The present disclosure relates to an information processing device and an information processing method.
Information processing such as machine learning and simulation involves parameters that require adjustment from the outside. The adjustment of this kind of parameters depends on the user's experience and skill. Machine learning uses chronological data whose tendency gradually changes, making it necessary to frequently adjust parameters. Users bear a great burden of work. Simulations such as plant control require fine-tuning the parameter values. An increase in the number of parameters makes appropriate adjustments difficult.
For example, there are known grid search and random sampling as methods of searching for appropriate parameters. However, the grid search method searches for parameters in a round-robin manner and requires a very long calculation time. The random sampling method randomly searches for values available to parameters and often fails in finding appropriate parameters, degrading the accuracy.
Further, there is known a method of Bayesian optimization that achieves high accuracy by biasing the procedure of the random sampling method to search for values (see Emile Contal and two others, “Gaussian Process Optimization with Mutual Information,” Proceedings of 31th International Conference on Machine Learning, China, 2014, pages 253-261). The Bayesian optimization first selects parameters based on prepared acquisition functions and then performs predetermined information processing by using the selected parameters. The method calculates an evaluation value that evaluates the accuracy of a processing result of the information processing. This procedure is repeated to search for optimal parameters.

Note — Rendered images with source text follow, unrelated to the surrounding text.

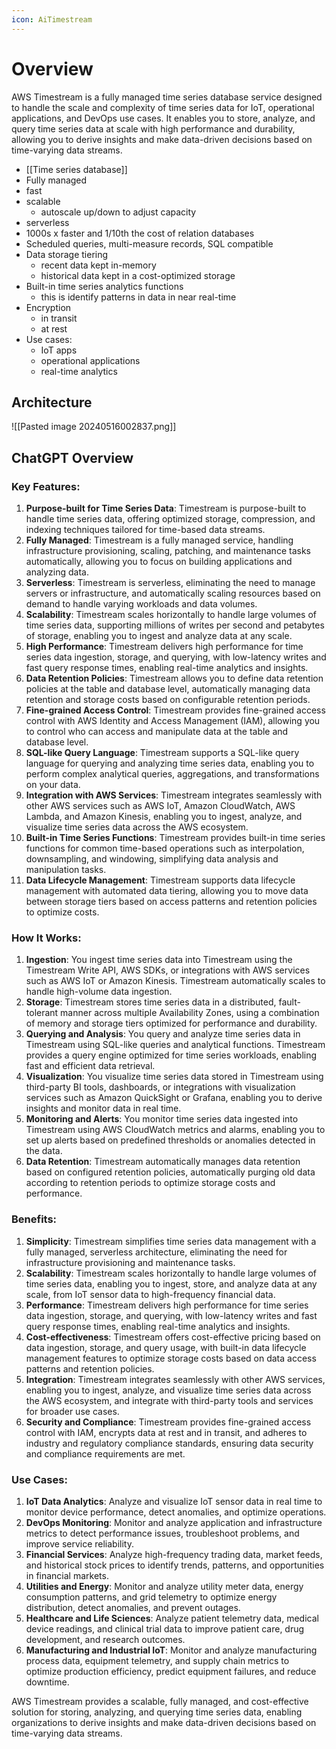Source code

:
 ```yaml
---
icon: AiTimestream
---
```

# Overview

AWS Timestream is a fully managed time series database service designed to handle the scale and complexity of time series data for IoT, operational applications, and DevOps use cases. It enables you to store, analyze, and query time series data at scale with high performance and durability, allowing you to derive insights and make data-driven decisions based on time-varying data streams.

- [[Time series database]]
- Fully managed
- fast
- scalable 
	- autoscale up/down to adjust capacity
- serverless
- 1000s x faster and 1/10th the cost of relation databases
- Scheduled queries, multi-measure records, SQL compatible
- Data storage tiering
	- recent data kept in-memory
	- historical data kept in a cost-optimized storage
- Built-in time series analytics functions
	- this is identify patterns in data in near real-time
- Encryption
	- in transit
	- at rest
- Use cases: 
	- IoT apps
	- operational applications
	- real-time analytics

## Architecture
![[Pasted image 20240516002837.png]]
## ChatGPT Overview
### Key Features:

1. **Purpose-built for Time Series Data**: Timestream is purpose-built to handle time series data, offering optimized storage, compression, and indexing techniques tailored for time-based data streams.
2. **Fully Managed**: Timestream is a fully managed service, handling infrastructure provisioning, scaling, patching, and maintenance tasks automatically, allowing you to focus on building applications and analyzing data.
3. **Serverless**: Timestream is serverless, eliminating the need to manage servers or infrastructure, and automatically scaling resources based on demand to handle varying workloads and data volumes.
4. **Scalability**: Timestream scales horizontally to handle large volumes of time series data, supporting millions of writes per second and petabytes of storage, enabling you to ingest and analyze data at any scale.
5. **High Performance**: Timestream delivers high performance for time series data ingestion, storage, and querying, with low-latency writes and fast query response times, enabling real-time analytics and insights.
6. **Data Retention Policies**: Timestream allows you to define data retention policies at the table and database level, automatically managing data retention and storage costs based on configurable retention periods.
7. **Fine-grained Access Control**: Timestream provides fine-grained access control with AWS Identity and Access Management (IAM), allowing you to control who can access and manipulate data at the table and database level.
8. **SQL-like Query Language**: Timestream supports a SQL-like query language for querying and analyzing time series data, enabling you to perform complex analytical queries, aggregations, and transformations on your data.
9. **Integration with AWS Services**: Timestream integrates seamlessly with other AWS services such as AWS IoT, Amazon CloudWatch, AWS Lambda, and Amazon Kinesis, enabling you to ingest, analyze, and visualize time series data across the AWS ecosystem.
10. **Built-in Time Series Functions**: Timestream provides built-in time series functions for common time-based operations such as interpolation, downsampling, and windowing, simplifying data analysis and manipulation tasks.
11. **Data Lifecycle Management**: Timestream supports data lifecycle management with automated data tiering, allowing you to move data between storage tiers based on access patterns and retention policies to optimize costs.

### How It Works:

1. **Ingestion**: You ingest time series data into Timestream using the Timestream Write API, AWS SDKs, or integrations with AWS services such as AWS IoT or Amazon Kinesis. Timestream automatically scales to handle high-volume data ingestion.
2. **Storage**: Timestream stores time series data in a distributed, fault-tolerant manner across multiple Availability Zones, using a combination of memory and storage tiers optimized for performance and durability.
3. **Querying and Analysis**: You query and analyze time series data in Timestream using SQL-like queries and analytical functions. Timestream provides a query engine optimized for time series workloads, enabling fast and efficient data retrieval.
4. **Visualization**: You visualize time series data stored in Timestream using third-party BI tools, dashboards, or integrations with visualization services such as Amazon QuickSight or Grafana, enabling you to derive insights and monitor data in real time.
5. **Monitoring and Alerts**: You monitor time series data ingested into Timestream using AWS CloudWatch metrics and alarms, enabling you to set up alerts based on predefined thresholds or anomalies detected in the data.
6. **Data Retention**: Timestream automatically manages data retention based on configured retention policies, automatically purging old data according to retention periods to optimize storage costs and performance.

### Benefits:

1. **Simplicity**: Timestream simplifies time series data management with a fully managed, serverless architecture, eliminating the need for infrastructure provisioning and maintenance tasks.
2. **Scalability**: Timestream scales horizontally to handle large volumes of time series data, enabling you to ingest, store, and analyze data at any scale, from IoT sensor data to high-frequency financial data.
3. **Performance**: Timestream delivers high performance for time series data ingestion, storage, and querying, with low-latency writes and fast query response times, enabling real-time analytics and insights.
4. **Cost-effectiveness**: Timestream offers cost-effective pricing based on data ingestion, storage, and query usage, with built-in data lifecycle management features to optimize storage costs based on data access patterns and retention policies.
5. **Integration**: Timestream integrates seamlessly with other AWS services, enabling you to ingest, analyze, and visualize time series data across the AWS ecosystem, and integrate with third-party tools and services for broader use cases.
6. **Security and Compliance**: Timestream provides fine-grained access control with IAM, encrypts data at rest and in transit, and adheres to industry and regulatory compliance standards, ensuring data security and compliance requirements are met.

### Use Cases:

1. **IoT Data Analytics**: Analyze and visualize IoT sensor data in real time to monitor device performance, detect anomalies, and optimize operations.
2. **DevOps Monitoring**: Monitor and analyze application and infrastructure metrics to detect performance issues, troubleshoot problems, and improve service reliability.
3. **Financial Services**: Analyze high-frequency trading data, market feeds, and historical stock prices to identify trends, patterns, and opportunities in financial markets.
4. **Utilities and Energy**: Monitor and analyze utility meter data, energy consumption patterns, and grid telemetry to optimize energy distribution, detect anomalies, and prevent outages.
5. **Healthcare and Life Sciences**: Analyze patient telemetry data, medical device readings, and clinical trial data to improve patient care, drug development, and research outcomes.
6. **Manufacturing and Industrial IoT**: Monitor and analyze manufacturing process data, equipment telemetry, and supply chain metrics to optimize production efficiency, predict equipment failures, and reduce downtime.

AWS Timestream provides a scalable, fully managed, and cost-effective solution for storing, analyzing, and querying time series data, enabling organizations to derive insights and make data-driven decisions based on time-varying data streams.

However, the Bayesian optimization takes time to search for an optimum parameter when the parameter space contains many so-called troughs where an evaluation value is lower than the others.
It is an object of the present disclosure to provide an information processing device and an information processing method capable of efficiently searching for parameters.
An information processing device according to an aspect of the present disclosure searches for an available parameter used for predetermined information processing and includes an information processing portion and a search portion. The information processing portion performs the information processing. The search portion selects a search area, namely, one of multiple subspaces included in a parameter space composed of multiple parameters based on evaluation result information indicating an evaluation value to evaluate a processing result of the information processing based on each trial parameter by using the trial parameter. The search portion allows the information processing portion to perform the information processing by using any of parameters belonging to the search area as the trial parameter. The search portion repeats a search process to update the evaluation result information based on a processing result of the information processing.
The present invention makes it possible to more efficiently search for parameters.
An embodiment of the present invention will be described with reference to the accompanying drawings.
The database 11 stores various types of data input to the classification model portion 12.
The classification model portion 12 is comparable to an information processing portion that generates a predetermined model by executing machine learning as predetermined information processing based on data input from the database 11. According to the present embodiment, the predetermined model is assumed to be a classification model to classify input data but may represent other models. Machine learning includes multiple parameters (hyperparameters) that need to be determined in advance before executing the machine learning.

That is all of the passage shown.